__WHAT THIS TASK INVOLVES__: Among the records below, find each line that includes the string "warning" and copy it.

__EXERCISE MATERIALS__:

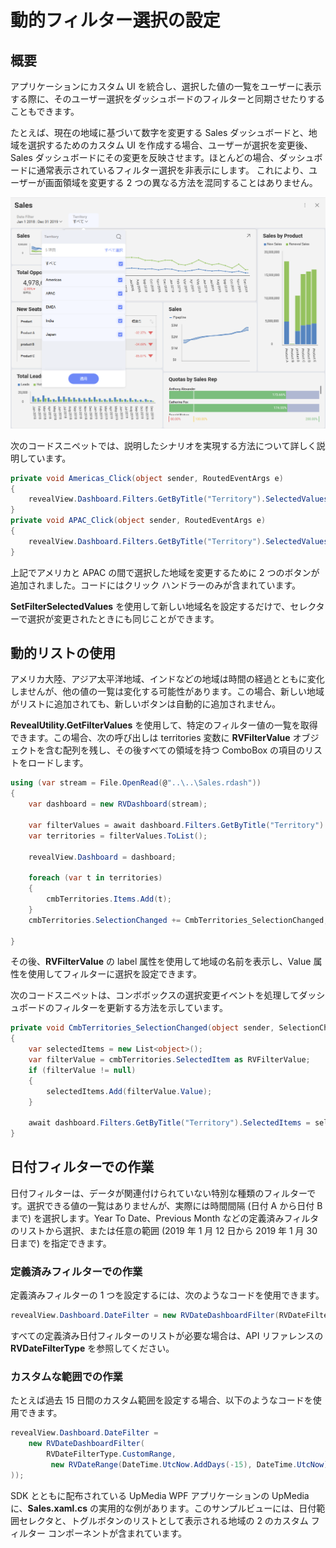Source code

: # 動的フィルター選択の設定

## 概要

アプリケーションにカスタム UI を統合し、選択した値の一覧をユーザーに表示する際に、そのユーザー選択をダッシュ​​ボードのフィルターと同期させたりすることもできます。

たとえば、現在の地域に基づいて数字を変更する Sales ダッシュボードと、地域を選択するためのカスタム UI を作成する場合、ユーザーが選択を変更後、Sales ダッシュボードにその変更を反映させます。ほとんどの場合、ダッシュボードに通常表示されているフィルター選択を非表示にします。
これにより、ユーザーが画面領域を変更する 2 つの異なる方法を混同することはありません。

<img src="images/territory_filter_selections.png" alt="Displaying filter selections" class="responsive-img"/>

次のコードスニペットでは、説明したシナリオを実現する方法について詳しく説明しています。

``` csharp
private void Americas_Click(object sender, RoutedEventArgs e)
{
    revealView.Dashboard.Filters.GetByTitle("Territory").SelectedValues = new List<object>() { "Americas" };
}
private void APAC_Click(object sender, RoutedEventArgs e)
{
    revealView.Dashboard.Filters.GetByTitle("Territory").SelectedValues = new List<object>() { "APAC" };
}
```

上記でアメリカと APAC の間で選択した地域を変更するために 2 つのボタンが追加されました。コードにはクリック ハンドラーのみが含まれています。

__SetFilterSelectedValues__ を使用して新しい地域名を設定するだけで、セレクターで選択が変更されたときにも同じことができます。

## 動的リストの使用

アメリカ大陸、アジア太平洋地域、インドなどの地域は時間の経過とともに変化しませんが、他の値の一覧は変化する可能性があります。この場合、新しい地域がリストに追加されても、新しいボタンは自動的に追加されません。

__RevealUtility.GetFilterValues__ を使用して、特定のフィルター値の一覧を取得できます。この場合、次の呼び出しは territories 変数に __RVFilterValue__ オブジェクトを含む配列を残し、その後すべての領域を持つ ComboBox の項目のリストをロードします。

``` csharp
using (var stream = File.OpenRead(@"..\..\Sales.rdash"))
{
    var dashboard = new RVDashboard(stream);

    var filterValues = await dashboard.Filters.GetByTitle("Territory").GetFilterValuesAsync();
    var territories = filterValues.ToList();

    revealView.Dashboard = dashboard;

    foreach (var t in territories)
    {
        cmbTerritories.Items.Add(t);
    }
    cmbTerritories.SelectionChanged += CmbTerritories_SelectionChanged;

}
```

その後、__RVFilterValue__ の label 属性を使用して地域の名前を表示し、Value 属性を使用してフィルターに選択を設定できます。

次のコードスニペットは、コンボボックスの選択変更イベントを処理してダッシュボードのフィルターを更新する方法を示しています。

``` csharp
private void CmbTerritories_SelectionChanged(object sender, SelectionChangedEventArgs e)
{
    var selectedItems = new List<object>();
    var filterValue = cmbTerritories.SelectedItem as RVFilterValue;
    if (filterValue != null)
    {
        selectedItems.Add(filterValue.Value);
    }

    await dashboard.Filters.GetByTitle("Territory").SelectedItems = selectedItems;
}
```

## 日付フィルターでの作業

日付フィルターは、データが関連付けられていない特別な種類のフィルターです。選択できる値の一覧はありませんが、実際には時間間隔 (日付 A から日付 B まで) を選択します。Year To Date、Previous Month などの定義済みフィルタのリストから選択、または任意の範囲 (2019 年 1 月 12 日から 2019 年 1 月 30 日まで) を指定できます。

### 定義済みフィルターでの作業

定義済みフィルターの 1 つを設定するには、次のようなコードを使用できます。

``` csharp
revealView.Dashboard.DateFilter = new RVDateDashboardFilter(RVDateFilterType.YearToDate);
```

すべての定義済み日付フィルターのリストが必要な場合は、API リファレンスの
__RVDateFilterType__ を参照してください。

### カスタムな範囲での作業

たとえば過去 15 日間のカスタム範囲を設定する場合、以下のようなコードを使用できます。

``` csharp
revealView.Dashboard.DateFilter = 
    new RVDateDashboardFilter(
        RVDateFilterType.CustomRange,
         new RVDateRange(DateTime.UtcNow.AddDays(-15), DateTime.UtcNow)
));
```

SDK とともに配布されている UpMedia WPF アプリケーションの UpMedia に、**Sales.xaml.cs** の実用的な例があります。このサンプルビューには、日付範囲セレクタと、トグルボタンのリストとして表示される地域の 2 のカスタム フィルター コンポーネントが含まれています。

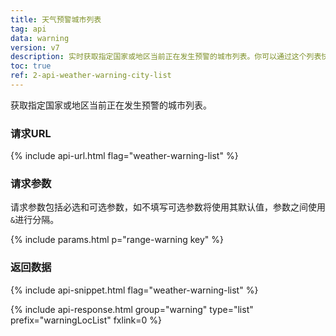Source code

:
 ```yaml
---
title: 天气预警城市列表
tag: api
data: warning
version: v7
description: 实时获取指定国家或地区当前正在发生预警的城市列表。你可以通过这个列表快速的了解到当前国家或地区都有哪些地方正在发生天气预警。
toc: true
ref: 2-api-weather-warning-city-list
---
```


获取指定国家或地区当前正在发生预警的城市列表。

### 请求URL

{% include api-url.html flag="weather-warning-list" %}

### 请求参数

请求参数包括必选和可选参数，如不填写可选参数将使用其默认值，参数之间使用`&`进行分隔。

{% include params.html p="range-warning key" %}

### 返回数据

{% include api-snippet.html flag="weather-warning-list" %}

{% include api-response.html group="warning" type="list" prefix="warningLocList" fxlink=0 %}

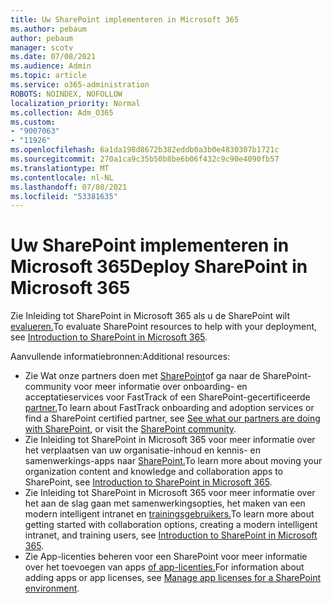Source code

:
 ```yaml
---
title: Uw SharePoint implementeren in Microsoft 365
ms.author: pebaum
author: pebaum
manager: scotv
ms.date: 07/08/2021
ms.audience: Admin
ms.topic: article
ms.service: o365-administration
ROBOTS: NOINDEX, NOFOLLOW
localization_priority: Normal
ms.collection: Adm_O365
ms.custom:
- "9007063"
- "11926"
ms.openlocfilehash: 6a1da198d8672b382eddb0a3b0e4830307b1721c
ms.sourcegitcommit: 270a1ca9c35b50b8be6b06f432c9c90e4090fb57
ms.translationtype: MT
ms.contentlocale: nl-NL
ms.lasthandoff: 07/08/2021
ms.locfileid: "53381635"
---
```

# <a name="deploy-sharepoint-in-microsoft-365"></a><span data-ttu-id="b243b-102">Uw SharePoint implementeren in Microsoft 365</span><span class="sxs-lookup"><span data-stu-id="b243b-102">Deploy SharePoint in Microsoft 365</span></span>

<span data-ttu-id="b243b-103">Zie Inleiding tot SharePoint in Microsoft 365 als u de SharePoint wilt [evalueren.](/sharepoint/introduction)</span><span class="sxs-lookup"><span data-stu-id="b243b-103">To evaluate SharePoint resources to help with your deployment, see [Introduction to SharePoint in Microsoft 365](/sharepoint/introduction).</span></span> 

<span data-ttu-id="b243b-104">Aanvullende informatiebronnen:</span><span class="sxs-lookup"><span data-stu-id="b243b-104">Additional resources:</span></span> 

- <span data-ttu-id="b243b-105">Zie Wat onze partners doen met [SharePoint](/microsoft-365/sharepoint/sharepoint-partners-sharepoint-support)of ga naar de SharePoint-community voor meer informatie over onboarding- en acceptatieservices voor FastTrack of een SharePoint-gecertificeerde [partner.](https://techcommunity.microsoft.com/t5/sharepoint/ct-p/SharePoint)</span><span class="sxs-lookup"><span data-stu-id="b243b-105">To learn about FastTrack onboarding and adoption services or find a SharePoint certified partner, see [See what our partners are doing with SharePoint](/microsoft-365/sharepoint/sharepoint-partners-sharepoint-support), or visit the [SharePoint community](https://techcommunity.microsoft.com/t5/sharepoint/ct-p/SharePoint).</span></span> 
- <span data-ttu-id="b243b-106">Zie Inleiding tot SharePoint in Microsoft 365 voor meer informatie over het verplaatsen van uw organisatie-inhoud en kennis- en samenwerkings-apps naar [SharePoint.](/sharepoint/introduction#migration)</span><span class="sxs-lookup"><span data-stu-id="b243b-106">To learn more about moving your organization content and knowledge and collaboration apps to SharePoint, see [Introduction to SharePoint in Microsoft 365](/sharepoint/introduction#migration).</span></span> 
- <span data-ttu-id="b243b-107">Zie Inleiding tot SharePoint in Microsoft 365 voor meer informatie over het aan de slag gaan met samenwerkingsopties, het maken van een modern intelligent intranet en [trainingsgebruikers.](/sharepoint/introduction#collaboration)</span><span class="sxs-lookup"><span data-stu-id="b243b-107">To learn more about getting started with collaboration options, creating a modern intelligent intranet, and training users, see [Introduction to SharePoint in Microsoft 365](/sharepoint/introduction#collaboration).</span></span> 
- <span data-ttu-id="b243b-108">Zie App-licenties beheren voor een SharePoint voor meer informatie over het toevoegen van apps [of app-licenties.](/sharepoint/manage-app-licenses)</span><span class="sxs-lookup"><span data-stu-id="b243b-108">For information about adding apps or app licenses, see [Manage app licenses for a SharePoint environment](/sharepoint/manage-app-licenses).</span></span>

__TASK ANSWER__:
data: warning
ref: 2-api-weather-warning-city-list
{% include api-url.html flag="weather-warning-list" %}
{% include params.html p="range-warning key" %}
{% include api-snippet.html flag="weather-warning-list" %}
{% include api-response.html group="warning" type="list" prefix="warningLocList" fxlink=0 %}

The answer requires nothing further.